Allons-nous laisser la paix à la séquence du hasard ? Non. Derrière une capitulation morale, ce sont l’Humanisme, la Réforme, les Lumières et la Révolution française qui s’affaissent. C’est un combat d’un demi-millénaire qui serait anéanti. Ce combat, c’est celui de la reconnaissance de la conscience humaine, au-delà de la peur et de la tutelle des religions. Il faut refuser la tétanie face au néant et à l’anéantissement. C’est aujourd’hui que les hommes qui nous dirigent doivent être audacieux et clairvoyants. Le monde vieillit, disait saint Augustin. Je fais partie de cette génération qui a connu l’appel sous les drapeaux et a trop écouté l’écho des morts de la dernière guerre pour manquer aujourd’hui de lucidité et d’intuition.

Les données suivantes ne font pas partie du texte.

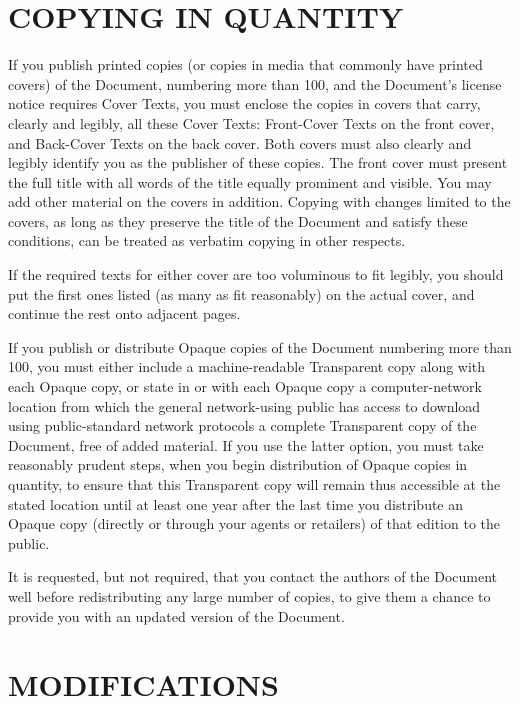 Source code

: \section{COPYING IN QUANTITY}

If you publish printed copies (or copies in media that commonly have
printed covers) of the Document, numbering more than 100, and the
Document's license notice requires Cover Texts, you must enclose the
copies in covers that carry, clearly and legibly, all these Cover
Texts: Front-Cover Texts on the front cover, and Back-Cover Texts on
the back cover.  Both covers must also clearly and legibly identify
you as the publisher of these copies.  The front cover must present
the full title with all words of the title equally prominent and
visible.  You may add other material on the covers in addition.
Copying with changes limited to the covers, as long as they preserve
the title of the Document and satisfy these conditions, can be treated
as verbatim copying in other respects.

If the required texts for either cover are too voluminous to fit
legibly, you should put the first ones listed (as many as fit
reasonably) on the actual cover, and continue the rest onto adjacent
pages.

If you publish or distribute Opaque copies of the Document numbering
more than 100, you must either include a machine-readable Transparent
copy along with each Opaque copy, or state in or with each Opaque copy
a computer-network location from which the general network-using
public has access to download using public-standard network protocols
a complete Transparent copy of the Document, free of added material.
If you use the latter option, you must take reasonably prudent steps,
when you begin distribution of Opaque copies in quantity, to ensure
that this Transparent copy will remain thus accessible at the stated
location until at least one year after the last time you distribute an
Opaque copy (directly or through your agents or retailers) of that
edition to the public.

It is requested, but not required, that you contact the authors of the
Document well before redistributing any large number of copies, to give
them a chance to provide you with an updated version of the Document.


\section{MODIFICATIONS}

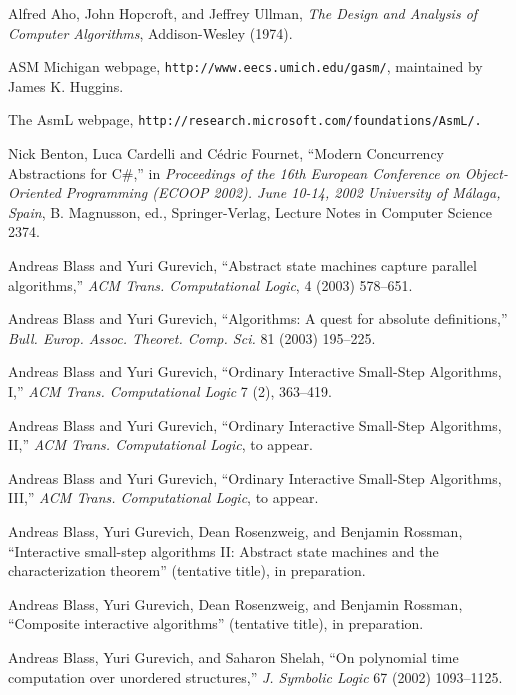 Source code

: \documentclass{LMCS}
\theoremstyle{definition}
\begin{document}
\begin{thebibliography}{99}

Alfred Aho, John Hopcroft, and Jeffrey Ullman, \emph{The Design and
  Analysis of Computer Algorithms}, Addison-Wesley (1974).

 ASM Michigan webpage, {\tt http://www.eecs.umich.edu/gasm/},
 maintained by James K. Huggins.

 The AsmL webpage,
 {\tt http://research.microsoft.com/foundations/AsmL/.}

Nick Benton, Luca Cardelli and C\'edric Fournet, ``Modern Concurrency
Abstractions for C\#,'' in \emph{Proceedings of the 16th
European Conference on Object-Oriented Programming (ECOOP 2002). June
10-14, 2002 University of M\'{a}laga, Spain}, B. Magnusson, ed.,
Springer-Verlag, Lecture Notes in Computer Science 2374.

 Andreas Blass and Yuri Gurevich, ``Abstract state machines
capture parallel algorithms,'' \emph{ACM Trans. Computational Logic},
4 (2003) 578--651.

Andreas Blass and Yuri Gurevich, ``Algorithms: A quest for absolute
definitions,'' \emph{Bull. Europ. Assoc. Theoret. Comp. Sci.} 81
(2003) 195--225.

 Andreas Blass and Yuri Gurevich, ``Ordinary Interactive
Small-Step Algorithms, I,'' \emph{ACM Trans. Computational Logic} 7 (2),
363--419.

Andreas Blass and Yuri Gurevich, ``Ordinary Interactive Small-Step
Algorithms, II,'' \emph{ACM Trans. Computational Logic}, to
appear.

Andreas Blass and Yuri Gurevich, ``Ordinary Interactive Small-Step
Algorithms, III,'' \emph{ACM Trans. Computational Logic}, to
appear.

 Andreas Blass, Yuri Gurevich, Dean Rosenzweig, and
  Benjamin Rossman, ``Interactive small-step algorithms II: Abstract
  state machines and the characterization theorem'' (tentative title),
  in preparation.

 Andreas Blass, Yuri Gurevich, Dean Rosenzweig, and
Benjamin Rossman, ``Composite interactive algorithms'' (tentative
title), in preparation.

Andreas Blass, Yuri Gurevich, and Saharon Shelah, ``On polynomial time
computation over unordered structures,'' \emph{J. Symbolic Logic} 67
(2002) 1093--1125.


\end{thebibliography}
\end{document}
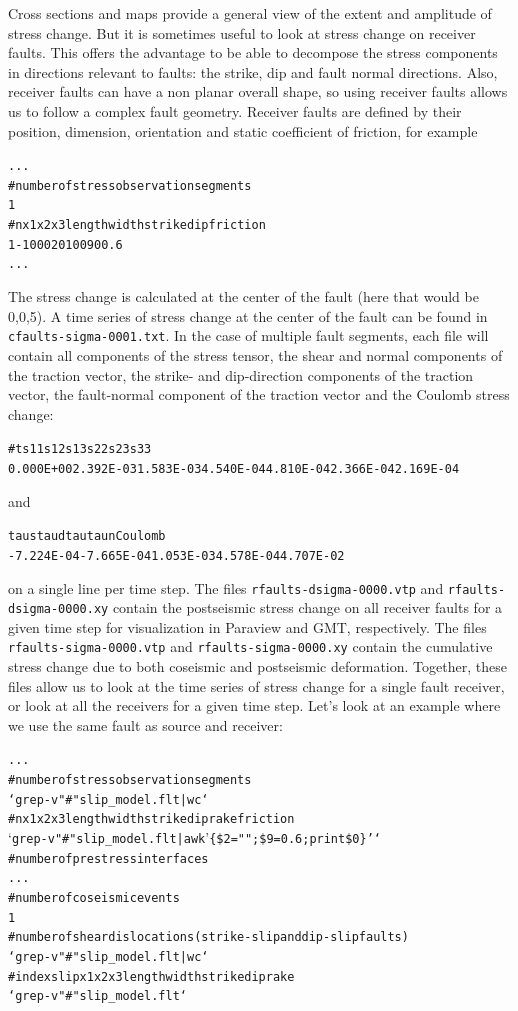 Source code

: \documentclass[10pt]{article}
\begin{document}
Cross sections and maps provide a general view of the extent and amplitude of stress change. But it is sometimes useful to look at stress change on receiver faults. This offers the advantage to be able to decompose the stress components in directions relevant to faults: the strike, dip and fault normal directions. Also, receiver faults can have a non planar overall shape, so using receiver faults allows us to follow a complex fault geometry. Receiver faults are defined by their position, dimension, orientation and static coefficient of friction, for example
\begin{alltt}
...
# number of stress observation segments
{\color{orange}1}
# n  x1 x2 x3 length width strike dip friction
{\color{orange}  1 -10  0  0     20    10      0  90      0.6}
...
\end{alltt}
The stress change is calculated at the center of the fault (here that would be 0,0,5). A time series of stress change at the center of the fault can be found in \verb'cfaults-sigma-0001.txt'. In the case of multiple fault segments, each file will contain all components of the stress tensor, the shear and normal components of the traction vector, the strike- and dip-direction components of the traction vector, the fault-normal component of the traction vector and the Coulomb stress change:
\begin{alltt}
#         t        s11        s12        s13        s22        s23        s33
{\color{NavyBlue}  0.000E+00  2.392E-03  1.583E-03  4.540E-04  4.810E-04  2.366E-04  2.169E-04}
\end{alltt}
and
\begin{alltt}
      taus       taud        tau       taun    Coulomb
{\color{NavyBlue}-7.224E-04 -7.665E-04  1.053E-03  4.578E-04  4.707E-02}
\end{alltt}
on a single line per time step. The files \verb'rfaults-dsigma-0000.vtp' and \verb'rfaults-dsigma-0000.xy' contain the postseismic stress change on all receiver faults for a given time step for visualization in Paraview and GMT, respectively. The files \verb'rfaults-sigma-0000.vtp' and \verb'rfaults-sigma-0000.xy' contain the cumulative stress change due to both coseismic and postseismic deformation. Together, these files allow us to look at the time series of stress change for a single fault receiver, or look at all the receivers for a given time step. Let's look at an example where we use the same fault as source and receiver:
\begin{alltt}
...
# number of stress observation segments
{\color{orange}`grep -v "#" slip_model.flt | wc`}
# n x1 x2 x3 length width strike dip rake friction
{\color{orange}`grep -v "#" slip_model.flt | awk '\{\$2="";\$9=0.6;print \$0\}'`}
# number of prestress interfaces
...
# number of coseismic events
1
# number of shear dislocations (strike-slip and dip-slip faults)
{\color{orange}`grep -v "#" slip_model.flt | wc`}
# index slip x1 x2 x3 length width strike dip rake
{\color{orange}`grep -v "#" slip_model.flt`}
\end{alltt}
\end{document}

Le conflit russo-ukrainien de février 2022 marque donc un tournant historique en violant les accords internationaux, fracturant la sécurité européenne et entraînant un bouleversement géopolitique majeur. Cette crise met en lumière l’échec humain à tirer des leçons du passé, exacerbant la fragmentation de l’Europe et ressuscitant les spectres du totalitarisme et des conflits anciens. La mondialisation et les révolutions technologiques n’ont pas apporté plus de vertu, mais ont plutôt intensifié les inégalités et les crises environnementales. Face à cette situation, une restauration des valeurs collectives et une solidarité sociale sont cruciales pour éviter un avenir chaotique. Bien conscientisés et préparés, nous serons légitimes pour pacifier nos communautés. Il faut restaurer des valeurs collectives et rebâtir la place de nos États, car ils se sont affaiblis depuis quarante ans. Et il faut retrouver l’apaisement, la tempérance économique et la solidarité sociale.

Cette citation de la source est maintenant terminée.